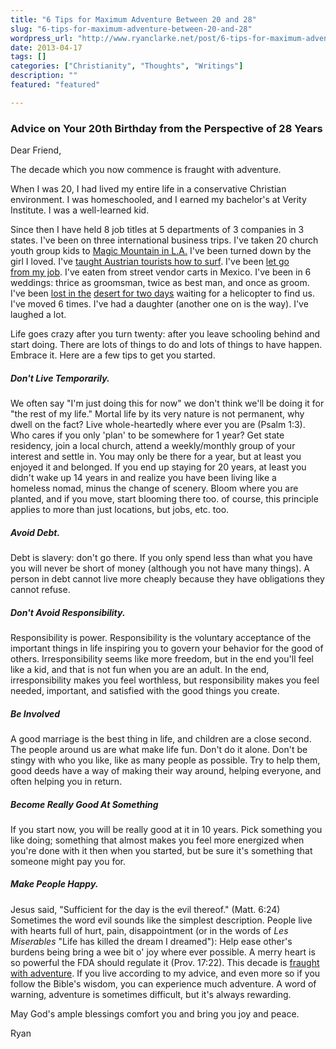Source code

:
 ```yaml
---
title: "6 Tips for Maximum Adventure Between 20 and 28"
slug: "6-tips-for-maximum-adventure-between-20-and-28"
wordpress_url: "http://www.ryanclarke.net/post/6-tips-for-maximum-adventure-between-20-and-28/"
date: 2013-04-17
tags: []
categories: ["Christianity", "Thoughts", "Writings"]
description: ""
featured: "featured"

---
```


### Advice on Your 20th Birthday from the Perspective of 28 Years

Dear Friend,

The decade which you now commence is fraught with adventure.

When I was 20, I had lived my entire life in a conservative Christian environment. I was homeschooled, and I earned my bachelor's at Verity Institute. I was a well-learned kid.

Since then I have held 8 job titles at 5 departments of 3 companies in 3 states. I've been on three international business trips. I've taken 20 church youth group kids to [Magic Mountain in L.A.](/journal/thursday-october-12-2006/ "Magic Mountain in L.A.") I've been turned down by the girl I loved. I've [taught Austrian tourists how to surf](/journal/tuesday-september-5-2006/ "Surfing in San Diego"). I've been [let go from my job](/post/this-is-my-thanksgiving/ "This is My Thanksgiving"). I've eaten from street vendor carts in Mexico. I've been in 6 weddings: thrice as groomsman, twice as best man, and once as groom. I've been [lost in the](/journal/lost-in-the-superstition-mountains/ "Lost in the Superstition Mountains") [desert for two days](/journal/lost-in-the-superstition-mountains-part-2/ "Lost in the Superstition Mountains, Part 2") waiting for a helicopter to find us. I've moved 6 times. I've had a daughter (another one on is the way). I've laughed a lot.

Life goes crazy after you turn twenty: after you leave schooling behind and start doing. There are lots of things to do and lots of things to have happen. Embrace it. Here are a few tips to get you started.

##### Don't Live Temporarily.

We often say "I'm just doing this for now" we don't think we'll be doing it for "the rest of my life." Mortal life by its very nature is not permanent, why dwell on the fact? Live whole-heartedly where ever you are (Psalm 1:3). Who cares if you only 'plan' to be somewhere for 1 year? Get state residency, join a local church, attend a weekly/monthly group of your interest and settle in. You may only be there for a year, but at least you enjoyed it and belonged. If you end up staying for 20 years, at least you didn't wake up 14 years in and realize you have been living like a homeless nomad, minus the change of scenery. Bloom where you are planted, and if you move, start blooming there too. of course, this principle applies to more than just locations, but jobs, etc. too. 

##### Avoid Debt.

Debt is slavery: don't go there. If you only spend less than what you have you will never be short of money (although you not have many things). A person in debt cannot live more cheaply because they have obligations they cannot refuse.

##### Don't Avoid Responsibility.

Responsibility is power. Responsibility is the voluntary acceptance of the important things in life inspiring you to govern your behavior for the good of others. Irresponsibility seems like more freedom, but in the end you'll feel like a kid, and that is not fun when you are an adult. In the end, irresponsibility makes you feel worthless, but responsibility makes you feel needed, important, and satisfied with the good things you create.

##### Be Involved

A good marriage is the best thing in life, and children are a close second. The people around us are what make life fun. Don't do it alone. Don't be stingy with who you like, like as many people as possible. Try to help them, good deeds have a way of making their way around, helping everyone, and often helping you in return.

##### Become Really Good At Something

If you start now, you will be really good at it in 10 years. Pick something you like doing; something that almost makes you feel more energized when you're done with it then when you started, but be sure it's something that someone might pay you for. 

##### Make People Happy.

Jesus said, "Sufficient for the day is the evil thereof." (Matt. 6:24) Sometimes the word evil sounds like the simplest description. People live with hearts full of hurt, pain, disappointment (or in the words of *Les Miserables* "Life has killed the dream I dreamed"): Help ease other's burdens being bring a wee bit o' joy where ever possible. A merry heart is so powerful the FDA should regulate it (Prov. 17:22). This decade is [fraught with adventure](/post/true-adventure/ "True Adventure"). If you live according to my advice, and even more so if you follow the Bible's wisdom, you can experience much adventure. A word of warning, adventure is sometimes difficult, but it's always rewarding.

May God's ample blessings comfort you and bring you joy and peace.

Ryan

**What to do**. Show all lines above holding "Avoid".

**Task solution**.
##### Avoid Debt.
##### Don't Avoid Responsibility.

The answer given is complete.